Acclaimed writer Madeleine L’Engle struggled with a similar idea, using writing as a form of contemplation.
L’Engle (1918-2007) is probably best known for her 1962 Newbery Medal-winning novel “A Wrinkle in Time.” Her other writings include sequels to this novel, a parallel series of novels, various essays and the collection known as the Crosswicks Journals.
Although I read “A Wrinkle in Time” in elementary school, it wasn’t until a few years ago when I picked up that series again that I was struck by the way L’Engle’s fiction reflects her Christian worldview. Though some of her specific beliefs bore criticism from others in the church, her redemptive vision shines through in her stories and, as I was about to discover, is more explicitly laid out in her nonfiction writing.
“A Circle of Quiet,” the first book in the Crosswicks Journals series, came into my hands over fall break in Chattanooga during my first trip to the magical land of McKay’s. The copy is slightly worn and boasts various highlighted and bracketed passages throughout from previous readers, but I like it better that way. I pay special attention to those passages.
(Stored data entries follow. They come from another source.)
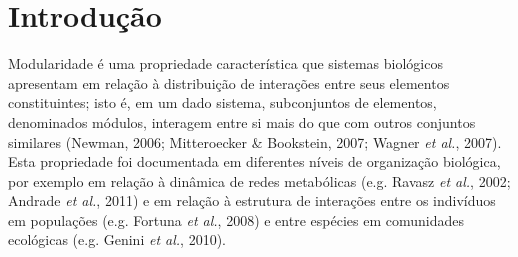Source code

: \documentclass[12pt,twoside]{report}
\renewcommand{\headrulewidth}{0pt}%
\begin{document}




\newpage

\tableofcontents
{\footnotesize \listoffigures}
\listoftables
\newpage


\def\sectionautorefname{Seção}
\def\chapterautorefname{Capítulo}
\def\figureautorefname{Figura}
\def\tableautorefname{Tabela}

\onehalfspacing

\pagestyle{fancy}

\renewcommand{\chaptermark}[1]{\markboth{#1}{}}
\renewcommand{\sectionmark}[1]{\markright{#1}{}}

\fancyhf{} \fancyhead[RO]{\itshape \leftmark}
\fancyhead[LE]{\itshape \rightmark} \fancyfoot[RO,LE]{\thepage}
\renewcommand{\headrulewidth}{0.5pt} \renewcommand{\footrulewidth}{0pt}

\linenumbers
\modulolinenumbers[5]

\newpage
\chapter{Introdução}
\label{ch:intro}

Modularidade é uma propriedade característica que sistemas biológicos
apresentam em relação à distribuição de interações entre seus elementos
constituintes; isto é, em um dado sistema, subconjuntos de elementos,
denominados módulos, interagem entre si mais do que com outros conjuntos
similares (Newman, 2006; Mitteroecker \& Bookstein, 2007; Wagner
\emph{et al.}, 2007). Esta propriedade foi documentada em diferentes
níveis de organização biológica, por exemplo em relação à dinâmica de
redes metabólicas (e.g. Ravasz \emph{et al.}, 2002; Andrade \emph{et
al.}, 2011) e em relação à estrutura de interações entre os indivíduos
em populações (e.g. Fortuna \emph{et al.}, 2008) e entre espécies em
comunidades ecológicas (e.g. Genini \emph{et al.}, 2010).
\end{document}
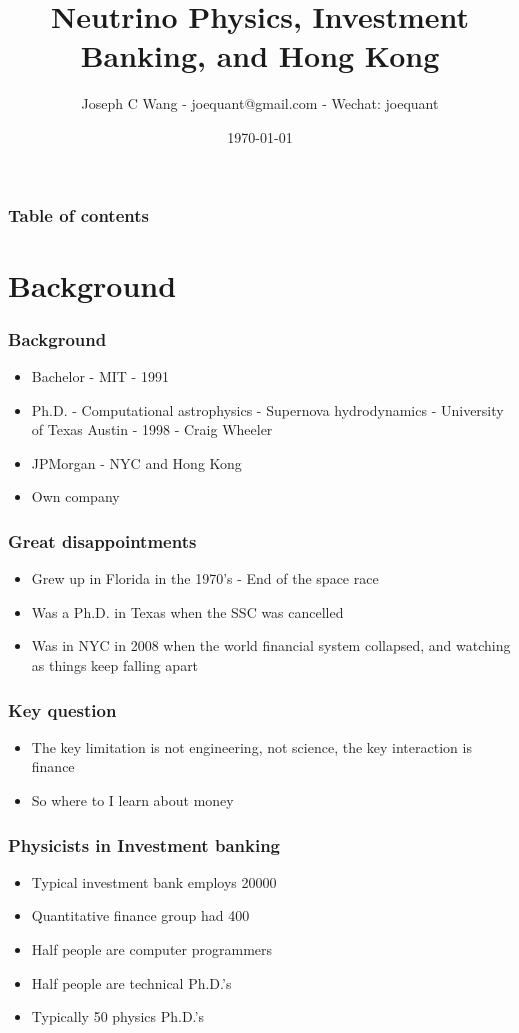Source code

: \documentclass{beamer}
\begin{document}
\title{Neutrino Physics, Investment Banking, and Hong Kong}
\author{Joseph C Wang - joequant@gmail.com - Wechat: joequant}
\date{\today}

\begin{frame}
  \titlepage
\end{frame}

\begin{frame}\frametitle{Table of contents}\tableofcontents
\end{frame}

\section{Background}
\begin{frame}\frametitle{Background}
  \begin{itemize}
  \item Bachelor - MIT - 1991
  \item Ph.D. - Computational astrophysics - Supernova hydrodynamics
    - University of Texas Austin - 1998 - Craig Wheeler
  \item JPMorgan - NYC and Hong Kong
  \item Own company
  \end{itemize}
\end{frame}

\begin{frame}\frametitle{Great disappointments}
  \begin{itemize}
  \item Grew up in Florida in the 1970's - End of the space race
  \item Was a Ph.D. in Texas when the SSC was cancelled
  \item Was in NYC in 2008 when the world financial system collapsed,
    and watching as things keep falling apart
  \end{itemize}
\end{frame}

\begin{frame}\frametitle{Key question}
  \begin{itemize}
    \item The key limitation is not engineering, not science, the key
      interaction is finance
    \item So where to I learn about money
  \end{itemize}
\end{frame}

\begin{frame}\frametitle{Physicists in Investment banking}
  \begin{itemize}
  \item Typical investment bank employs 20000
  \item Quantitative finance group had 400
  \item Half people are computer programmers
  \item Half people are technical Ph.D.'s
  \item Typically 50 physics Ph.D.'s
  \end{itemize}
\end{frame}
\end{document}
It’s like I’m reading together with those formerly unknown individuals, considering and dwelling on the same ideas across space and time.
I didn’t start reading this book immediately after purchasing it. I was that kid in grade school who always had a Star Wars novel or “The Fellowship of the Ring” rattling around in my backpack alongside the textbooks for each class and eagerly anticipated study hall time when I could dive back into my favorite fictional worlds instead of parsing sentences, but that habit did not follow me to college. My bookshelves at school are full of old favorites and a few yet-unread that I constantly look at, wish I had time to read, sigh and promptly scroll on my phone instead of using the time that I do indeed have. But the books I have read in college have stuck with me, maybe because being out of practice in devouring a new one every few days means that I now read slower and more intentionally.
I realized early on that this particular book wasn’t a text I could or should simply skim through to glean some information and be able to say I’d read it. Written during a summer spent at a family farm in Connecticut and published in 1972, “A Circle of Quiet” is a journal-like memoir. L’Engle ruminates on her teaching career, her path as a Christian and her development as a writer, offering wisdom from her relationships with others and her own pursuit of truth and meaning.
I wanted to respect the gravitas of this subject matter in the way I read the book. So each time I opened its slightly yellowed pages, I set my phone aside, grabbed a pencil and began poring over each chapter, underlining lines and passages I wanted to consider further and bracketing some of my favorites. Absorbed in L’Engle’s anecdotes and insights, I slipped back into the habit of reading without checking the time, which proved to be the same issue it had been back in high school when I’d wake up the next morning more tired than I’d been before those five hours of sleep (I know, to some of you five hours may be a luxury. I like my sleep, though).
A few nights ago, sitting in my bed with only the string lights for illumination, I finally finished “A Circle of Quiet.” I closed the cover, set it down and thought. L’Engle writes her way through so many aspects of life, from the nature of creativity to the responsibility of an educator and the character of progress. All of these come together to form the picture one woman understood of a world awaiting full redemption in Christ where the artist, the writer and the individual desperately pursue truth and beauty in all contexts of their lives.
I felt a little overwhelmed by some of her sweeping yet beautifully intricate insights. How does L’Engle seem to so adeptly balance asking and seeking answers? How is she so okay with admitting she does not or cannot know certain things? Was it God who drew me to this book that day in McKay’s, knowing how relevant I would find it to my own search for answers?
Am I asking the right questions?
At church this past Sunday, I looked at the displays honoring this year’s graduating high school seniors and thought about how long ago high school seems to me. Only three years separate us in that experience. But those three years mark a complete chapter in my life: a circle, beginning and ending with the same simultaneous trepidation and excitement I felt for move-in day in August 2018 on this very same campus. Yet now, the need for answers feels more urgent than ever.
What happens after graduation is a question I’ve been asking for some time now. I’ve pursued and am pursuing a variety of possible answers, but the uncertainty hangs around.
To truly ask a question with no idea as to its answer involves a certain level of dependence on the individual being asked. Asking makes us vulnerable. My specific questions and requests to God about my future aren’t in themselves what matter to my pursuit of righteousness. My act of prayer, my reliance on Him by fully admitting that I do not know, is.
Maybe the question does matter more than the answer, especially when asked of a holy and omniscient God. My requests involving the things of this earth may be sinful, but He is the perfect and complete answer to all of my deepest needs.
On this side of eternity, we should seek that answer in and through all that we do. We might express our search through creativity and art, which L’Engle calls “beauty crying out for more beauty.” But ultimately, we won’t always find the answers our self-focused hearts might crave.
And that is a good thing.
L’Engle seems to recognize that in her contemplations in “A Circle of Quiet.” She perhaps puts it best: “Thank you, God, for not giving in to my importunate demands.”